### Activity
Check the listing below for lines that hold "based". How many are there? Please give only the number.
Material for this task: Begin
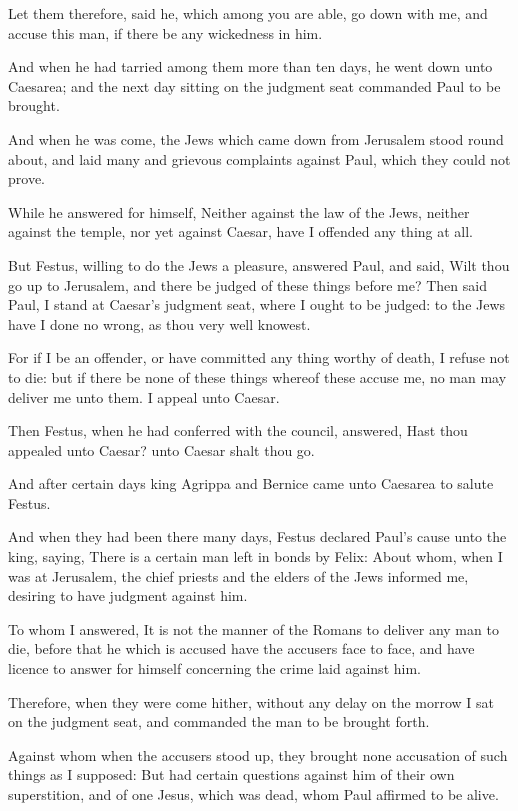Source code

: \verse Let them therefore, said he, which among you are able, go down with me, and accuse this man, if there be any wickedness in him.

\verse And when he had tarried among them more than ten days, he went down unto Caesarea; and the next day sitting on the judgment seat commanded Paul to be brought.

\verse And when he was come, the Jews which came down from Jerusalem stood round about, and laid many and grievous complaints against Paul, which they could not prove.

\verse While he answered for himself, Neither against the law of the Jews, neither against the temple, nor yet against Caesar, have I offended any thing at all.

\verse But Festus, willing to do the Jews a pleasure, answered Paul, and said, Wilt thou go up to Jerusalem, and there be judged of these things before me?  \verse Then said Paul, I stand at Caesar's judgment seat, where I ought to be judged: to the Jews have I done no wrong, as thou very well knowest.

\verse For if I be an offender, or have committed any thing worthy of death, I refuse not to die: but if there be none of these things whereof these accuse me, no man may deliver me unto them. I appeal unto Caesar.

\verse Then Festus, when he had conferred with the council, answered, Hast thou appealed unto Caesar? unto Caesar shalt thou go.

\verse And after certain days king Agrippa and Bernice came unto Caesarea to salute Festus.

\verse And when they had been there many days, Festus declared Paul's cause unto the king, saying, There is a certain man left in bonds by Felix: \verse About whom, when I was at Jerusalem, the chief priests and the elders of the Jews informed me, desiring to have judgment against him.

\verse To whom I answered, It is not the manner of the Romans to deliver any man to die, before that he which is accused have the accusers face to face, and have licence to answer for himself concerning the crime laid against him.

\verse Therefore, when they were come hither, without any delay on the morrow I sat on the judgment seat, and commanded the man to be brought forth.

\verse Against whom when the accusers stood up, they brought none accusation of such things as I supposed: \verse But had certain questions against him of their own superstition, and of one Jesus, which was dead, whom Paul affirmed to be alive.


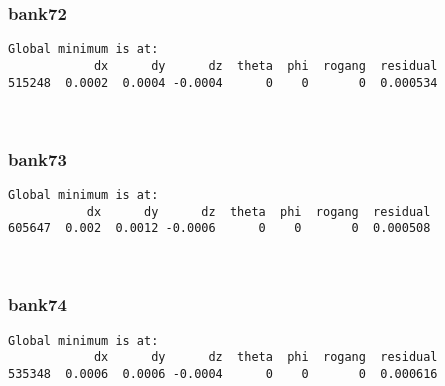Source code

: \documentclass[11pt]{article}
\begin{document}
    \hypertarget{bank72}{%
\subsubsection{bank72}\label{bank72}}

    \begin{Verbatim}[commandchars=\\\{\}]
Global minimum is at:
            dx      dy      dz  theta  phi  rogang  residual
515248  0.0002  0.0004 -0.0004      0    0       0  0.000534
    \end{Verbatim}

    \begin{center}
    \end{center}
    { \hspace*{\fill} \\}
    
    \hypertarget{bank73}{%
\subsubsection{bank73}\label{bank73}}

    \begin{Verbatim}[commandchars=\\\{\}]
Global minimum is at:
           dx      dy      dz  theta  phi  rogang  residual
605647  0.002  0.0012 -0.0006      0    0       0  0.000508
    \end{Verbatim}

    \begin{center}
    \end{center}
    { \hspace*{\fill} \\}
    
    \hypertarget{bank74}{%
\subsubsection{bank74}\label{bank74}}

    \begin{Verbatim}[commandchars=\\\{\}]
Global minimum is at:
            dx      dy      dz  theta  phi  rogang  residual
535348  0.0006  0.0006 -0.0004      0    0       0  0.000616
    \end{Verbatim}
\end{document}
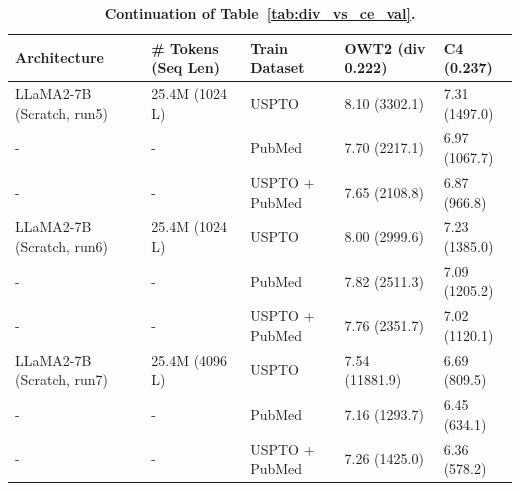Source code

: \begin{table}[h]
\caption{\textbf{Continuation of Table~\ref{tab:div_vs_ce_val}.}}
\vspace{10pt}
\centering
\begin{tabularx}{1\textwidth}{lXXXX} 
\bottomrule 
Architecture & \# Tokens (Seq Len) & Train Dataset  & OWT2 (\textbf{div 0.222})  & C4 (\textbf{0.237}) \\
\bottomrule 
LLaMA2-7B (Scratch, run5) & 25.4M (1024 L) & USPTO  & 8.10 (3302.1) & 7.31 (1497.0) \\ %
- & - & PubMed & 7.70 (2217.1) & 6.97 (1067.7) \\ %
- & - & USPTO + PubMed & 7.65 (2108.8) & 6.87 (966.8) \\ %
\hline
LLaMA2-7B (Scratch, run6) & 25.4M  (1024 L) & USPTO  & 8.00 (2999.6) & 7.23 (1385.0) \\ %
- & - & PubMed & 7.82 (2511.3) & 7.09 (1205.2) \\ %
- & - & USPTO + PubMed & 7.76 (2351.7) & 7.02 (1120.1) \\ %
\hline

LLaMA2-7B (Scratch, run7) & 25.4M (4096 L) & USPTO  & 7.54 (11881.9) & 6.69 (809.5) \\ %
- & - & PubMed & 7.16 (1293.7) & 6.45 (634.1) \\ %
- & - & USPTO + PubMed & 7.26 (1425.0) & 6.36 (578.2) \\ %
\hline



\end{tabularx}
\end{table}
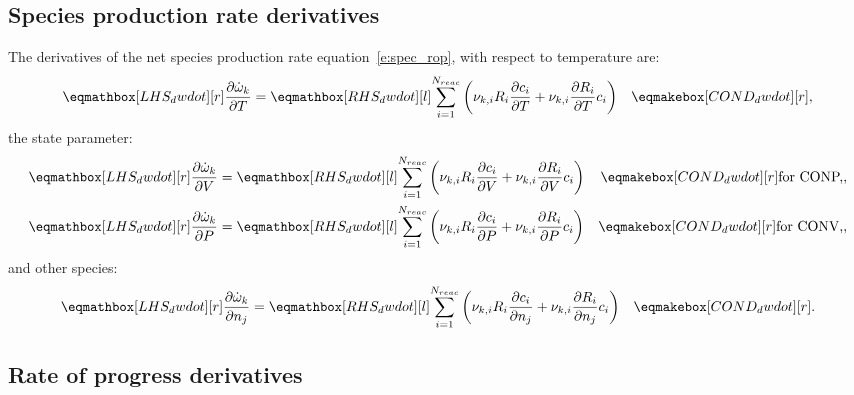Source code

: \documentclass[12pt,number,sort&compress]{elsarticle}
\begin{document}
\subsection{Species production rate derivatives}
\label{s:d_spec_prod}
The derivatives of the net species production rate equation~\cref{e:spec_rop}, with respect to temperature are:
\begin{align}
 \label{e:dwdot_dT}
 \lhs{dwdot}{\frac{\partial \dot{\omega}_{k} }{\partial T }} &= \rhs{dwdot}{\sum_{i=1}^{\nr/} \left(\nu_{k,i} R_{i} \frac{\partial c_{i}}{\partial T } + \nu_{k,i} \frac{\partial R_{i}}{\partial T } c_{i}\right)} & \cond{dwdot}{,}
\end{align}
the state parameter:
\begin{subequations}
 \label{e:dwdot_de}
 \begin{align}
  \lhs{dwdot}{\frac{\partial \dot{\omega}_{k} }{\partial V }} &= \rhs{dwdot}{\sum_{i=1}^{\nr/} \left(\nu_{k,i} R_{i} \frac{\partial c_{i}}{\partial V } + \nu_{k,i} \frac{\partial R_{i}}{\partial V } c_{i}\right)} & \cond{dwdot}{\dconp/,}\\
  \lhs{dwdot}{\frac{\partial \dot{\omega}_{k} }{\partial P }} &= \rhs{dwdot}{\sum_{i=1}^{\nr/} \left(\nu_{k,i} R_{i} \frac{\partial c_{i}}{\partial P } + \nu_{k,i} \frac{\partial R_{i}}{\partial P } c_{i}\right)} & \cond{dwdot}{\dconv/,}
 \end{align}
\end{subequations}
and other species:
\begin{align}
 \label{e:dwdot_dnj}
 \lhs{dwdot}{\frac{\partial \dot{\omega}_{k} }{\partial {n_j} }} &= \rhs{dwdot}{\sum_{i=1}^{\nr/} \left(\nu_{k,i} R_{i} \frac{\partial c_{i} }{\partial {n_j} } + \nu_{k,i} \frac{\partial R_{i} }{\partial {n_j} } c_{i}\right)} & \cond{dwdot}{.}
\end{align}

\subsection{Rate of progress derivatives}
\label{s:dropi}
\end{document}

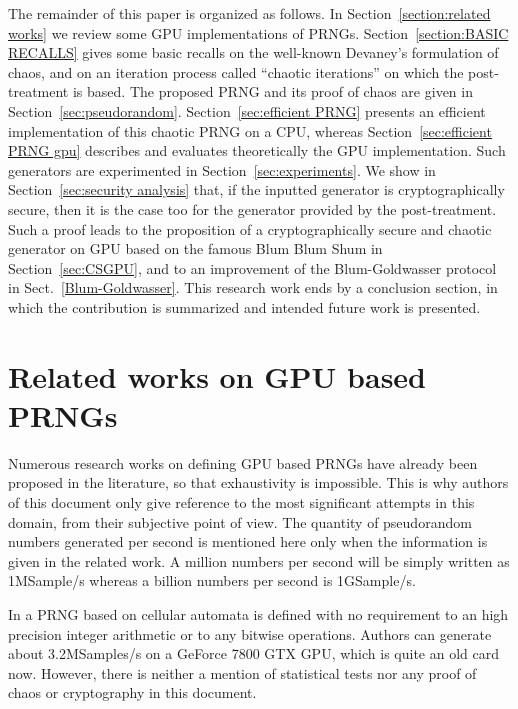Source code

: \documentclass{article}
\begin{document}
The remainder of this paper  is organized as follows. In Section~\ref{section:related
  works} we  review some GPU implementations  of PRNGs.  Section~\ref{section:BASIC
  RECALLS} gives some basic recalls  on the well-known Devaney's formulation of chaos, 
  and on an iteration process called ``chaotic
iterations'' on which the post-treatment is based. 
The proposed PRNG and its proof of chaos are given in  Section~\ref{sec:pseudorandom}.
Section~\ref{sec:efficient    PRNG}   presents   an   efficient
implementation of  this chaotic PRNG  on a CPU, whereas   Section~\ref{sec:efficient PRNG
  gpu}   describes and evaluates theoretically  the  GPU   implementation. 
Such generators are experimented in 
Section~\ref{sec:experiments}.
We show in Section~\ref{sec:security analysis} that, if the inputted
generator is cryptographically secure, then it is the case too for the
generator provided by the post-treatment.
Such a proof leads to the proposition of a cryptographically secure and
chaotic generator on GPU based on the famous Blum Blum Shum
in Section~\ref{sec:CSGPU}, and to an improvement of the
Blum-Goldwasser protocol in Sect.~\ref{Blum-Goldwasser}.
This research work ends by a conclusion section, in which the contribution is
summarized and intended future work is presented.




\section{Related works on GPU based PRNGs}
\label{section:related works}

Numerous research works on defining GPU based PRNGs have already been proposed  in the
literature, so that exhaustivity is impossible.
This is why authors of this document only give reference to the most significant attempts 
in this domain, from their subjective point of view. 
The  quantity of pseudorandom numbers generated per second is mentioned here 
only when the information is given in the related work. 
A million numbers  per second will be simply written as
1MSample/s whereas a billion numbers per second is 1GSample/s.

In \cite{Pang:2008:cec}  a PRNG based on  cellular automata is defined
with no  requirement to an high  precision  integer   arithmetic  or to any bitwise
operations. Authors can   generate  about
3.2MSamples/s on a GeForce 7800 GTX GPU, which is quite an old card now.
However, there is neither a mention of statistical tests nor any proof of
chaos or cryptography in this document.
\end{document}
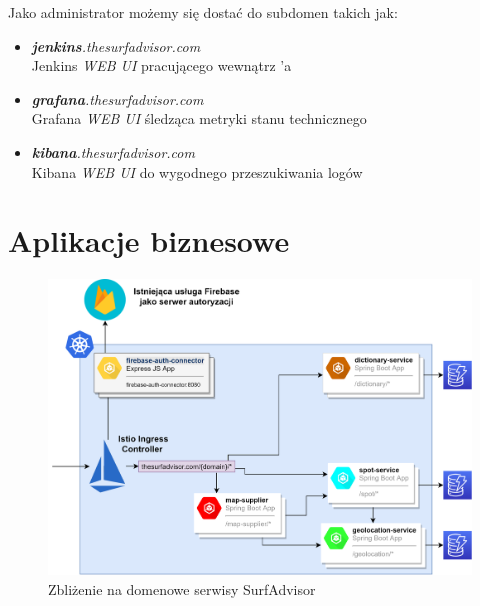 Jako administrator możemy się dostać do subdomen takich jak:

\begin{itemize}
    \item
    \emph{\textbf{jenkins}.thesurfadvisor.com}\\ 
    Jenkins \emph{WEB UI} pracującego wewnątrz 'a

    \item
    \emph{\textbf{grafana}.thesurfadvisor.com}\\
    Grafana \emph{WEB UI} śledząca metryki stanu technicznego

    \item
    \emph{\textbf{kibana}.thesurfadvisor.com}\\
    Kibana \emph{WEB UI} do wygodnego przeszukiwania logów
\end{itemize} 



\section{Aplikacje biznesowe}

\begin{figure}[!ht]
	\begin{center}
		\includegraphics[width=1\textwidth]{img/surf-services}
	\end{center}
    \caption{Zbliżenie na domenowe serwisy SurfAdvisor}
    \label{domain-services}
\end{figure}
Material for this task: End
### Output
5